§ **Listed entries**

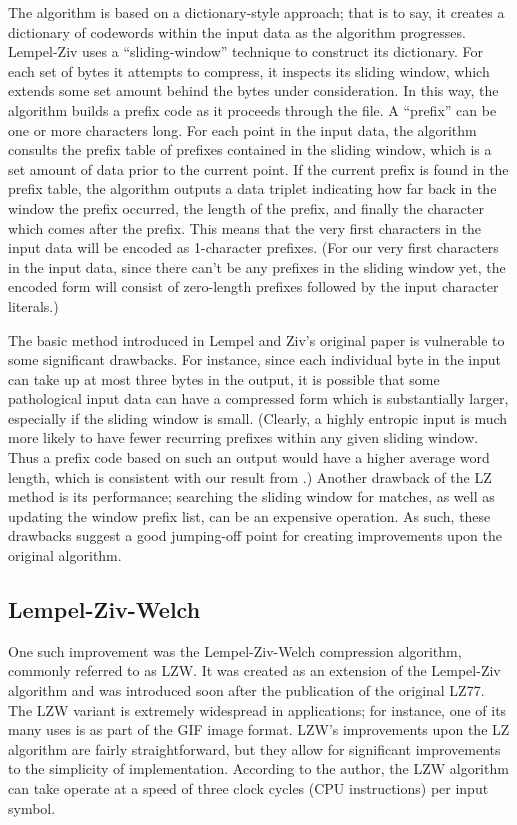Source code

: \documentclass[12pt]{article}
\begin{document}
The algorithm is based on a dictionary-style approach; that is to say,
it creates a dictionary of codewords within the input data as the
algorithm progresses. Lempel-Ziv uses a ``sliding-window'' technique
to construct its dictionary. For each set of bytes it attempts to
compress, it inspects its sliding window, which extends some set
amount behind the bytes under consideration. In this way, the
algorithm builds a prefix code as it proceeds through the file. A
``prefix'' can be one or more characters long. For each point in the
input data, the algorithm consults the prefix table of prefixes
contained in the sliding window, which is a set amount of data prior
to the current point. If the current prefix is found in the prefix
table, the algorithm outputs a data triplet indicating how far back in
the window the prefix occurred, the length of the prefix, and finally
the character which comes after the prefix. This means that the very
first characters in the input data will be encoded as 1-character
prefixes. (For our very first characters in the input data, since
there can't be any prefixes in the sliding window yet, the encoded
form will consist of zero-length prefixes followed by the input
character literals.)

The basic method introduced in Lempel and Ziv's original paper is
vulnerable to some significant drawbacks. For instance, since each
individual byte in the input can take up at most three bytes in the
output, it is possible that some pathological input data can have a
compressed form which is substantially larger, especially if the
sliding window is small. (Clearly, a highly entropic input is much
more likely to have fewer recurring prefixes within any given sliding
window. Thus a prefix code based on such an output would have a higher
average word length, which is consistent with our result from
.) Another drawback of the LZ method is its performance;
searching the sliding window for matches, as well as updating the
window prefix list, can be an expensive operation. As such, these
drawbacks suggest a good jumping-off point for creating improvements
upon the original algorithm.

\subsection{Lempel-Ziv-Welch}

One such improvement was the Lempel-Ziv-Welch compression algorithm,
commonly referred to as LZW. It was created as an extension of the
Lempel-Ziv algorithm and was introduced soon after the publication of
the original LZ77. The LZW variant is extremely widespread in
applications; for instance, one of its many uses is as part of the GIF
image format. LZW's improvements upon the LZ algorithm are fairly
straightforward, but they allow for significant improvements to the
simplicity of implementation. According to the author, the LZW
algorithm can take operate at a speed of three clock cycles (CPU
instructions) per input symbol. \cite{LempelZivWelch}
\end{document}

§ **Problem**
An exact copy of the data is required, with the pictures excluded.

§ **Your response**
Source code

: \documentclass[12pt]{article}
\begin{document}
The algorithm is based on a dictionary-style approach; that is to say,
it creates a dictionary of codewords within the input data as the
algorithm progresses. Lempel-Ziv uses a ``sliding-window'' technique
to construct its dictionary. For each set of bytes it attempts to
compress, it inspects its sliding window, which extends some set
amount behind the bytes under consideration. In this way, the
algorithm builds a prefix code as it proceeds through the file. A
``prefix'' can be one or more characters long. For each point in the
input data, the algorithm consults the prefix table of prefixes
contained in the sliding window, which is a set amount of data prior
to the current point. If the current prefix is found in the prefix
table, the algorithm outputs a data triplet indicating how far back in
the window the prefix occurred, the length of the prefix, and finally
the character which comes after the prefix. This means that the very
first characters in the input data will be encoded as 1-character
prefixes. (For our very first characters in the input data, since
there can't be any prefixes in the sliding window yet, the encoded
form will consist of zero-length prefixes followed by the input
character literals.)

The basic method introduced in Lempel and Ziv's original paper is
vulnerable to some significant drawbacks. For instance, since each
individual byte in the input can take up at most three bytes in the
output, it is possible that some pathological input data can have a
compressed form which is substantially larger, especially if the
sliding window is small. (Clearly, a highly entropic input is much
more likely to have fewer recurring prefixes within any given sliding
window. Thus a prefix code based on such an output would have a higher
average word length, which is consistent with our result from
.) Another drawback of the LZ method is its performance;
searching the sliding window for matches, as well as updating the
window prefix list, can be an expensive operation. As such, these
drawbacks suggest a good jumping-off point for creating improvements
upon the original algorithm.

\subsection{Lempel-Ziv-Welch}

One such improvement was the Lempel-Ziv-Welch compression algorithm,
commonly referred to as LZW. It was created as an extension of the
Lempel-Ziv algorithm and was introduced soon after the publication of
the original LZ77. The LZW variant is extremely widespread in
applications; for instance, one of its many uses is as part of the GIF
image format. LZW's improvements upon the LZ algorithm are fairly
straightforward, but they allow for significant improvements to the
simplicity of implementation. According to the author, the LZW
algorithm can take operate at a speed of three clock cycles (CPU
instructions) per input symbol. \cite{LempelZivWelch}
\end{document}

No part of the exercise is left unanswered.